-InLimbo-

     Nerea Pallares es erizadora de vello profesional. Es salada hasta el picor insoportable. El sabor a sal se mantiene en todo el compendio de relatos y nos deja una honda huella grisácea y desagradable que nos atormentará cada vez que deseemos articular palabra. Nos ha robado la voz con Los ritos mudos.

     La maestra rosarina Valeria Correa Fiz prologa esta maravilla escu(l)pida por InLimbo bajo el nunca antes tan acertado título de La belleza de lo terrible. Con Merlau-Ponty y Rilke sobre sus hombros, la autora de La condición animal amadrina en su regazo la propuesta de Pallares y le pone un lazo rojo en la frente. Qué delicia. 

     Cuatro vértebras de heterogénea anchura -a2, b4, c3 y d1- cincelan la columna del caballete: una decena de plumas blancas-grises-levementeperomuypoco rojas-azul marinado manchan el material con el que proyecta Pallares un paisaje literario inusitado y tan personalmente codificado.

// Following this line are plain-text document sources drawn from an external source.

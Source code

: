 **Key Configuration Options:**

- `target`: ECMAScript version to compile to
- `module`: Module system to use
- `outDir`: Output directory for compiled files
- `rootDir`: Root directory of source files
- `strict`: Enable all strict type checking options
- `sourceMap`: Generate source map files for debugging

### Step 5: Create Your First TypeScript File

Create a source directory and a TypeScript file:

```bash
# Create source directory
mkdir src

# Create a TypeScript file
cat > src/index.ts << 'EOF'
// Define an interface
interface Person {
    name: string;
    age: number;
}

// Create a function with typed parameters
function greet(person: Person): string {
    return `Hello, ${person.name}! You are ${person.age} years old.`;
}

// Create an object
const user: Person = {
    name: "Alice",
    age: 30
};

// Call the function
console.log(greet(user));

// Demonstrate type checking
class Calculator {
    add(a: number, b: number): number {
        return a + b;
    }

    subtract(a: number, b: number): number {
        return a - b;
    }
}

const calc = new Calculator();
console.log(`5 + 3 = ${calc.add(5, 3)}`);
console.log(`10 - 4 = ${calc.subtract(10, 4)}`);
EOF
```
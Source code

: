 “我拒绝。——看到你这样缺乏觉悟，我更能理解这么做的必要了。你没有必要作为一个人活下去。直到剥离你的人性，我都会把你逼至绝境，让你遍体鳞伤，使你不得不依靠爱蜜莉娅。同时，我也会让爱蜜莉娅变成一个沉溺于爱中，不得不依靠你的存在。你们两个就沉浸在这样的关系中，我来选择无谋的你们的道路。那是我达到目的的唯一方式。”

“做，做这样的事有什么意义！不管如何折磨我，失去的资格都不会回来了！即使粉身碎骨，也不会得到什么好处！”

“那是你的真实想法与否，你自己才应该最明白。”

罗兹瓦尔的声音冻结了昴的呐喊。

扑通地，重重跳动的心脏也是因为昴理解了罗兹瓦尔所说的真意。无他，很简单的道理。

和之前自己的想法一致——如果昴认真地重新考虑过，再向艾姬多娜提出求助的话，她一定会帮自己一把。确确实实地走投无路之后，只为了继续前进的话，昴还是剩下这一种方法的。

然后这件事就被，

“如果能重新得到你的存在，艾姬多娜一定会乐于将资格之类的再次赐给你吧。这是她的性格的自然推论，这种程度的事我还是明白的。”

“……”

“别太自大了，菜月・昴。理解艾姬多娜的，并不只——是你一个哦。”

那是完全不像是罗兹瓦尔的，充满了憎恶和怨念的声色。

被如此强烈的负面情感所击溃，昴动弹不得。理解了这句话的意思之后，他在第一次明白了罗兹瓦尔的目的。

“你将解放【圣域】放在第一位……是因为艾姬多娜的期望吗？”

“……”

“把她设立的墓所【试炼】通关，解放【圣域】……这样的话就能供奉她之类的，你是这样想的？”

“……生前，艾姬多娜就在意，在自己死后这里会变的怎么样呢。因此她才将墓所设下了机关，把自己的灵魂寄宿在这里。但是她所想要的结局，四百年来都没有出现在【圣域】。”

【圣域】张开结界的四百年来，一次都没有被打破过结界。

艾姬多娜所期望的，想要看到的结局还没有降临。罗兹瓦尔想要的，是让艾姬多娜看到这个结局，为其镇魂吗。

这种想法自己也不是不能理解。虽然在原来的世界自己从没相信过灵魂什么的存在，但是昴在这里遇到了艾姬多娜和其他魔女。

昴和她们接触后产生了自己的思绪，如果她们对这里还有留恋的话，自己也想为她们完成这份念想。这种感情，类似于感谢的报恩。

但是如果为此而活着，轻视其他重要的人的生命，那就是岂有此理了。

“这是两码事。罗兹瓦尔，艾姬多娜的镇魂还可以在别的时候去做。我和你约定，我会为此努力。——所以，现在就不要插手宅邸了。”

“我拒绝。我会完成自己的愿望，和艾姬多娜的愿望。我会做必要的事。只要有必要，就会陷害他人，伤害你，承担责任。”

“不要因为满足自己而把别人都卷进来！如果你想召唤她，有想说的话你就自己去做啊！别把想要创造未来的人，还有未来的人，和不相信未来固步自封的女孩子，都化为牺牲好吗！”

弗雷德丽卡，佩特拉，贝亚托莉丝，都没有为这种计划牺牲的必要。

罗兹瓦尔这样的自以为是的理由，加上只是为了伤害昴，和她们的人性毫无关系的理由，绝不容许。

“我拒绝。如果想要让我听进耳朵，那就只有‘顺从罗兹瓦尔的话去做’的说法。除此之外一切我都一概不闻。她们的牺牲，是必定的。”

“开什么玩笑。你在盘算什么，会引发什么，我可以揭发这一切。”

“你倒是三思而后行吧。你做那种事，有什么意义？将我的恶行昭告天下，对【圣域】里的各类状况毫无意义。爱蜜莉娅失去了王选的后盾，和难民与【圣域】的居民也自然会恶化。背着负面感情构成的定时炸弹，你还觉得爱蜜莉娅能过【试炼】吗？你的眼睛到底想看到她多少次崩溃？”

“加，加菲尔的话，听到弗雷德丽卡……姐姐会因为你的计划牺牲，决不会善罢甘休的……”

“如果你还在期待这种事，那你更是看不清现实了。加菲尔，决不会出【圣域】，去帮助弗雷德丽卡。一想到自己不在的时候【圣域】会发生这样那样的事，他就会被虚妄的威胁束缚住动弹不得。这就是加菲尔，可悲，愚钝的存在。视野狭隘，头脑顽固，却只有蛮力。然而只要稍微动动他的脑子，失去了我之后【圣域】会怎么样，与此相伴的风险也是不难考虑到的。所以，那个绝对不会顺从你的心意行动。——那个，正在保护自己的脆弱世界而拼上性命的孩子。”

Nos sumergimos en una fantasía extraordinaria. El frío en el temeroso dedo gordo ya está aquí.

     SEPARACIÓN

Los días salados

     Tras el pestillo del cuarto de baño se esconde lo innominable. Yanina -objeto del daño-, de doce otoños, y su hermana -narradora-, de la mitad de primaveras, resisten a la asfixiante rutina cuyo punto afilado de conflicto no tiene nombre más allá de novio-de-mamá. La atmósfera es irrespirable dentro de esa ciénaga. La autora despliega su diccionario gráfico de desagradabilidad para pintar un primer cuadro asqueroso, incomodísimo y claustrofóbico. 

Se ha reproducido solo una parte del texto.